Friday, September 7, 2012

The Scale Jump

In the previous post I explored (through the writing of philosopher Enrique Dussel) how the American landscape was formed by both invention and discovery and how this has been manifested in landscape and our sense of place. In addition to these formative aspects, the Americas are also defined by mobility and migration of populations, societal struggles and violence.

In reading Australian anthropologist, Michael Taussig’s The Devil and Commodity Fetishism in South America, we can see how these societal struggles are played out, as Taussig discusses the issues that existed among South American tin mine workers in Peru and Bolivia in the early days of Capitalism and Spanish conquest. Taussig asserts that the kinship ties that defined these South American communities were "disrupted" by the oppressive ways of European conquest and ideas of Capitalism. Folk beliefs like magic were essentially "replaced" with those of materialistic and commodity driven beliefs of Capitalism.

In landscape, we can see how this has played out in spatial terms through an analysis of scales. Taussig eludes to a shift from small-scale, dispersed mining (and likely other processing of materials) in the Americas, to a large-scale, even, industrial sized production of space. As mass production, labor and movement of materials (such as tin ore) increased with European expansion, so did aspects of inequality, identity crisis and social/cultural ways of operating.

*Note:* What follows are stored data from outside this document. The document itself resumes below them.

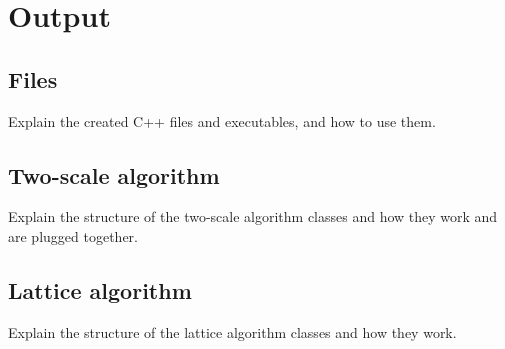 \section{Output}
\subsection{Files}

Explain the created C++ files and executables, and how to use them.

\subsection{Two-scale algorithm}

Explain the structure of the two-scale algorithm classes and how they
work and are plugged together.

\subsection{Lattice algorithm}

Explain the structure of the lattice algorithm classes and how they
work.

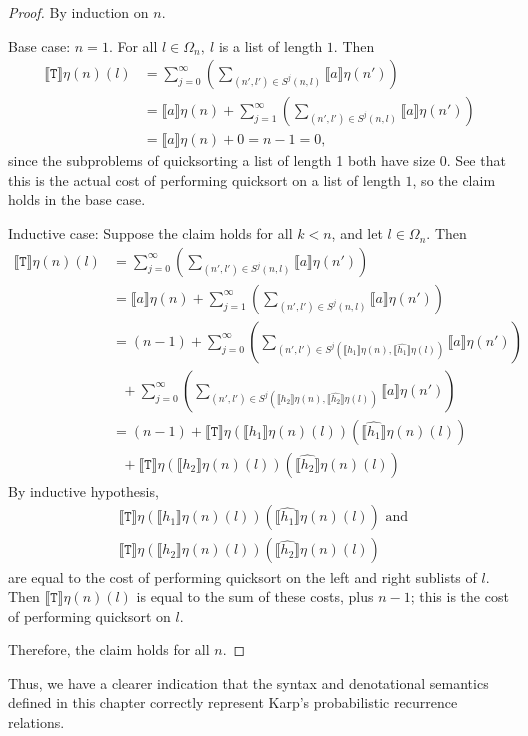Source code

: \begin{proof}
By induction on $n$.

Base case: $n = 1$.  For all $l \in \Omega_n, \ l$ is a list of length $1$. Then
\begin{align*}
\llbracket \texttt{T} \rrbracket\eta (n)(l) &=  \sum_{j=0}^{\infty}(\sum_{(n',l') \in S^j(n,l)} \llbracket a \rrbracket\eta(n')) \\
&= \llbracket a \rrbracket\eta(n) + \sum_{j=1}^{\infty}(\sum_{(n',l') \in S^j(n,l)} \llbracket a \rrbracket\eta(n')) \\
&= \llbracket a \rrbracket\eta(n) + 0 = n - 1 = 0,
\end{align*}
since the subproblems of quicksorting a list of length 1 both have size $0$. See that this is the actual cost of performing
quicksort on a list of length $1$, so the claim holds in the base case.

Inductive case: Suppose the claim holds for all $k < n$, and let $l \in \Omega_n$. Then
\begin{align*}
 \llbracket \texttt{T} \rrbracket\eta (n)(l) &=  \sum_{j=0}^{\infty}(\sum_{(n',l') \in S^j(n,l)} \llbracket a \rrbracket\eta(n')) \\
 &= \llbracket a \rrbracket\eta(n) + \sum_{j=1}^{\infty}(\sum_{(n',l') \in S^j(n,l)} \llbracket a \rrbracket\eta(n')) \\
&= (n-1) + \sum_{j=0}^{\infty}(\sum_{(n',l') \in S^j(\llbracket h_1 \rrbracket\eta(n),
\llbracket \hat{h_1} \rrbracket \eta(l))} \llbracket a \rrbracket\eta(n')) \\
 & \text{ \ \ \ \ \ \ \ \ \ \ \ \ } + \sum_{j=0}^{\infty}(\sum_{(n',l') \in S^j(\llbracket h_2 \rrbracket \eta(n),
 \llbracket \hat{h_2} \rrbracket \eta(l))} \llbracket a \rrbracket\eta(n')) \\
 &= (n-1) + \llbracket \texttt{T} \rrbracket\eta(\llbracket h_1 \rrbracket\eta(n)(l))(\llbracket \hat{h_1} \rrbracket\eta(n)(l)) \\
 &\text{ \ \ \ \ \ \ \ \ \ \ \ \ }+  \llbracket \texttt{T} \rrbracket\eta(\llbracket h_2 \rrbracket\eta(n)(l))(\llbracket \hat{h_2} \rrbracket\eta(n)(l))  
\end{align*}
By inductive hypothesis, 
\begin{align*}
&\llbracket \texttt{T} \rrbracket\eta(\llbracket h_1 \rrbracket\eta(n)(l))(\llbracket \hat{h_1} \rrbracket\eta(n)(l)) \text{ and } \\
&\llbracket \texttt{T} \rrbracket\eta(\llbracket h_2 \rrbracket\eta(n)(l))(\llbracket \hat{h_2} \rrbracket\eta(n)(l))
\end{align*}
 are equal
to the cost of performing quicksort on the left and right sublists of $l$. Then $\llbracket \texttt{T} \rrbracket\eta (n)(l)$ is equal 
to the sum of these costs, plus $n-1$; this is the cost of performing quicksort on $l$.

Therefore, the claim holds for all $n$.
\end{proof}
Thus, we have a clearer indication that the syntax and denotational semantics defined in this chapter correctly 
represent Karp's probabilistic recurrence relations.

Besides the social and cultural implications of this scale jump, we can see how the “interruption” by colonialism manifested itself in landscape, as populations and migration to the Americas has increased over time.  We have essentially dominated landscape in the Americas with industrial space, cities and highways. This large-scale production of space is evident in the American landscape through mega-public works projects like the Pan American highway and the U.S. transportation landscape. An interesting comparison of this scale jump can be seen in comparing the extensive foot traffic roads and infrastructural production of space like canals of the Incas with the massive scale infrastructure projects of New York “master builder” Robert Moses and others. The transportation landscape in the Americas is direct a product of the role of technology (like the car) in shaping our modern day landscape.

The Inca Road Network http://www.discover-peru.org


A friend recently posted a review/commentary by Brooklyn based designer Kelsey Campbell-Dollaghan on the aerial photography of artist Peter Andrew. Andrew documents America’s highway interstate system, particularly stacked interchanges from above. Particularly in Andrews aerial photography below, we can see the massive level at which we have manipulated landscape.

Peter Andrew's shot of the Phoenix interchange (winner of the 2013 Communication Arts Photo Annual) fastcodesign.com 

We can form a visual of this manipulation of landscape and “scale jump” through modern day mapping, drawing and aerial photography. In Taking Measures across the American Landscape, Landscape Architect James Corner and aerial photographer Alex Maclean document how through aerial photography, analytical drawings and writing, we can see, (in the words of Michael Van Valkenburgh), how “the notion that the designed landscape can become a representation of the more anonymous cultural and regional landscape.” The implications of a “scale jump” such as our massively designed highway systems, results in less human-to-human interaction to a human-to-technology interaction. And so, do we demonize our love affair with technology and landscape or do we celebrate it? I tend to side a happy medium. Now that we live in the large-scale American landscape, we need to reflect on the small scale, human-to-human operations of the past and incorporate it into our designed, and technologically advanced spaces.